▶ Data for this exercise:
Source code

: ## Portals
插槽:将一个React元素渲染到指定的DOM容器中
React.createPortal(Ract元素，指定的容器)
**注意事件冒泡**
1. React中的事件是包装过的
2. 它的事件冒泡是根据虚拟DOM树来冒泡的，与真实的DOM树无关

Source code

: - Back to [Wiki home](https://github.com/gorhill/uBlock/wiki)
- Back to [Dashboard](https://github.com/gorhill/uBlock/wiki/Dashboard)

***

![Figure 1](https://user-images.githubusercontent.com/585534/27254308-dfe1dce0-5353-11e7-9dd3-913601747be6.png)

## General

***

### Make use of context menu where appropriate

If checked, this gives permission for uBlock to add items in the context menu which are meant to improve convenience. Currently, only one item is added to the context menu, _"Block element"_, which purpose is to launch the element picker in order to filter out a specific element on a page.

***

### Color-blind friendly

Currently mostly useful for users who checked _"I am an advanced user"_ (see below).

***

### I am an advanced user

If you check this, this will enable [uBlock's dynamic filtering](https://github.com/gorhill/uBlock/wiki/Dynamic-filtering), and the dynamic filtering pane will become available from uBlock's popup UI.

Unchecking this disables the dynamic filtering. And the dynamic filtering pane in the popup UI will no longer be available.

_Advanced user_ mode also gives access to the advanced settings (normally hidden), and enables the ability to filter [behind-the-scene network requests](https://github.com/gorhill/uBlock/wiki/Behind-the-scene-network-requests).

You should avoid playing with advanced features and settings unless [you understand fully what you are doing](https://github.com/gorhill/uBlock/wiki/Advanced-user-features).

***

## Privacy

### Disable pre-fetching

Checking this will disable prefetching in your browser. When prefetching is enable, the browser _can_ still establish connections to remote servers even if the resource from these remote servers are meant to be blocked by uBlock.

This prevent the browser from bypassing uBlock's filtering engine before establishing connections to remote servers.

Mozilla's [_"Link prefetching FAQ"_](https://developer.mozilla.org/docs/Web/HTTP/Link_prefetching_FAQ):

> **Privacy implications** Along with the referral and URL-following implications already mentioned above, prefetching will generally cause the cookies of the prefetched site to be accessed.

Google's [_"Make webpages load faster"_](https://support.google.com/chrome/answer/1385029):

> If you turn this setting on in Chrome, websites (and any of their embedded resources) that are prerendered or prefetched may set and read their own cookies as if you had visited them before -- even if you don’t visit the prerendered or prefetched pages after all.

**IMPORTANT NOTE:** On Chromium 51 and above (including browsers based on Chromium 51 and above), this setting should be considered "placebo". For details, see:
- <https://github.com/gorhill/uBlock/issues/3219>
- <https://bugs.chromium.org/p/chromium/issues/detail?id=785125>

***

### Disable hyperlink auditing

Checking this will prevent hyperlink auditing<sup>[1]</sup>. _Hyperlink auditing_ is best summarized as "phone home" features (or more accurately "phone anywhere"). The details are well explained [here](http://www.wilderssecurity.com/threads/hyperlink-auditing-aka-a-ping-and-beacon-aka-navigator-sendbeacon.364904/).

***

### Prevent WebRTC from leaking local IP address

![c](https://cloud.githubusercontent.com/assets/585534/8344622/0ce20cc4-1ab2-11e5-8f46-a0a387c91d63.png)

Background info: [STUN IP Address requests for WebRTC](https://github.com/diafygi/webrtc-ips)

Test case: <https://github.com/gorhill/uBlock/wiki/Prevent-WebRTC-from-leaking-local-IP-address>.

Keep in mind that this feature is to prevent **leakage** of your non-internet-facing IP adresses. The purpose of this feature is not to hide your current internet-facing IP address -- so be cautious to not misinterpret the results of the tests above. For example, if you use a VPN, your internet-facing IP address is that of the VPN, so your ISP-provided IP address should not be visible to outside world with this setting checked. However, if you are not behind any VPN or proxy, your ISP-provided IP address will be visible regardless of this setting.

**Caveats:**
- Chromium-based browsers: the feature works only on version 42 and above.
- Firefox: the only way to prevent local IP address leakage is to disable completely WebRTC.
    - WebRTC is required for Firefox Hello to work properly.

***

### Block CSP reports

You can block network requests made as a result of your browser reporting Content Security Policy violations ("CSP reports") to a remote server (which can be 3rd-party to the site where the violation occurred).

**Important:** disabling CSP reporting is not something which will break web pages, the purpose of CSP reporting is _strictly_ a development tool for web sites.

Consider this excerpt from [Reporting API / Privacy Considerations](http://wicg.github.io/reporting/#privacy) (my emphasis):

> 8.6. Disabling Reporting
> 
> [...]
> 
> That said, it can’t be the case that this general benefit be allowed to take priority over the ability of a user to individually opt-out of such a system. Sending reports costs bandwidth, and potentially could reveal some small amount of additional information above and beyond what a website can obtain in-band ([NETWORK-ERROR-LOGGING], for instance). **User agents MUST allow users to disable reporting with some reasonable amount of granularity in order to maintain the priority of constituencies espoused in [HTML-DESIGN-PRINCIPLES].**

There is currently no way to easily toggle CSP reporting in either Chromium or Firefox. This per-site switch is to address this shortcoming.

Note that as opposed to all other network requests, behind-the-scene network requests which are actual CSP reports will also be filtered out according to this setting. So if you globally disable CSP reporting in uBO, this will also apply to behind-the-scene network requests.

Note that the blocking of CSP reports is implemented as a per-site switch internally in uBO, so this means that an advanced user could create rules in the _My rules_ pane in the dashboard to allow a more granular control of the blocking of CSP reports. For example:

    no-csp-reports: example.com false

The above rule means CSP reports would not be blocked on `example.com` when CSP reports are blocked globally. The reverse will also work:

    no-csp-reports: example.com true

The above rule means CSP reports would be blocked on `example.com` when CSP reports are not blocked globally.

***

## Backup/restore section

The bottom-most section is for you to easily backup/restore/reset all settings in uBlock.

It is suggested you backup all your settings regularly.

▶ Required work: Only the lines from the beginning of the listing through the line containing "### Make use" are wanted, each restated word for word.

▶ Exercise response:
Source code

: ## Portals
插槽:将一个React元素渲染到指定的DOM容器中
React.createPortal(Ract元素，指定的容器)
**注意事件冒泡**
1. React中的事件是包装过的
2. 它的事件冒泡是根据虚拟DOM树来冒泡的，与真实的DOM树无关

Source code

: - Back to [Wiki home](https://github.com/gorhill/uBlock/wiki)
- Back to [Dashboard](https://github.com/gorhill/uBlock/wiki/Dashboard)

***

![Figure 1](https://user-images.githubusercontent.com/585534/27254308-dfe1dce0-5353-11e7-9dd3-913601747be6.png)

## General

***

### Make use of context menu where appropriate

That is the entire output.